Plotting is unnecessary. The situation is the primary thing. The secondary thing is the characters and the plot emerges after you start putting the characters in a situation and seeing them come out of it using their own ingeniousness. In “Misery” he came out with the situation of an author being put in captivity by a senile woman and wrote it on a piece of paper. The idea was so strong that he reached the hotel and wrote 16 pages. The concept of the vamp asking the author to write the sequel of misery just for her came much later. In the process, he also discovered that the author was much more resourceful and the vamp much crueler than he initially thought. These things will come as you start writing and treat yourself as the first reader. You should also practice “Show, don’t tell” for the characterization and let the character express themselves in dialog, situations or scenes rather thank giving the information about them directly to the reader.

Too much detail about character or locations is not that important.
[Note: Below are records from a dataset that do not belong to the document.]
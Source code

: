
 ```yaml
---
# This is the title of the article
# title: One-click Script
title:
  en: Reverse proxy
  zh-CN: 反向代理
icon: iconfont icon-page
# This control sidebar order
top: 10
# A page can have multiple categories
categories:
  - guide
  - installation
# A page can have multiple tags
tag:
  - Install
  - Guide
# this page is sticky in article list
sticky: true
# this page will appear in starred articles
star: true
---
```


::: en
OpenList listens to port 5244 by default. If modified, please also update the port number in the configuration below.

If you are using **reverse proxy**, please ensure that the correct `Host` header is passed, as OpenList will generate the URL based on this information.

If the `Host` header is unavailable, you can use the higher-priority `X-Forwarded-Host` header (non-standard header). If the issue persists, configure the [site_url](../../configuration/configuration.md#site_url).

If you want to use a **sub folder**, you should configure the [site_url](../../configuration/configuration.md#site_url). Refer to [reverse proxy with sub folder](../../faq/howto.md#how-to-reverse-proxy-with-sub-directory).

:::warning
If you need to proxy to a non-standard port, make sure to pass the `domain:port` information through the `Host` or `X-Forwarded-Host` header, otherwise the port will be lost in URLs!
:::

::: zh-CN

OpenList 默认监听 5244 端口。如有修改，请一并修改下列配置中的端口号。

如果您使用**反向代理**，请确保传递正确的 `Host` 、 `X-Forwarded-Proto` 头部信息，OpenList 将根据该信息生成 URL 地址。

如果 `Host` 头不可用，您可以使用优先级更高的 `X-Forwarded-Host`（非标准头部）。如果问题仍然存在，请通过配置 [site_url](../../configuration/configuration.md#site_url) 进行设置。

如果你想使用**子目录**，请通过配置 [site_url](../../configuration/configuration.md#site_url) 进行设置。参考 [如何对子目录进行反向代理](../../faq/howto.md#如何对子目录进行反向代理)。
Details like “he had a sharp nose and big eyebrows” is not required since the reader likes to fill in the details with her own imagination. That is in fact the advantage books have over movies. Movies have to give too much detail just by the visuals. You do not have to describe the place also in too much detail. You should describe it the way you remember it after some time not as if you are describing it as you are seeing it. The reader does not want to read a brochure of a realtor. He is primarily interested in the story and where the place leads the characters and the interaction between them that drives the story forward.

Symbolism

It is important to use all the tools at your disposal for carrying the story. Anything that takes the story forward and makes it stronger can be used. Symbolism definitely can take the story forward. He gives the example of “Carrie”, where blood is used as a device for symbolism. It is shown in all the important events in the book. But he also warns that most of the times symbolism actually works against the story and hence you should be careful before using it. A similar phenomenon works for most of the literary tools like alliteration, metaphor etc. They should not be used only for ornamental purposes. If it takes away the life of the story, they are just not worth it. You should not use them for showing your command on the subject.

Drafts and revision

The first draft should be the “Closed door draft”. In this draft, you should write whatever comes to your mind without inviting any external opinions or criticisms. The only thing he allows is to look at the backstories of the characters, basically anything that is absolutely needed for the coherence of the story. After the first draft is finished, you should just keep it away for six week minimum. When you come back to it, you will see this as a familiar yet unfamiliar story. Something that seems to be written by you but has the flavor of being someone else’s story. Obvious holes in the story would be visible to you. You write the second draft and remove those holes, add scenes that improve the core message of the story and remove the ones that drains the core message. He shares that second draft with 6-8 people he trusts. He thinks that two drafts are enough. Some other people like Vonnegut write each page perfectly, rewriting it many times, so that when they put those pages together, it is the finished product. You can have your own style of writing and rewriting till you feel good about it.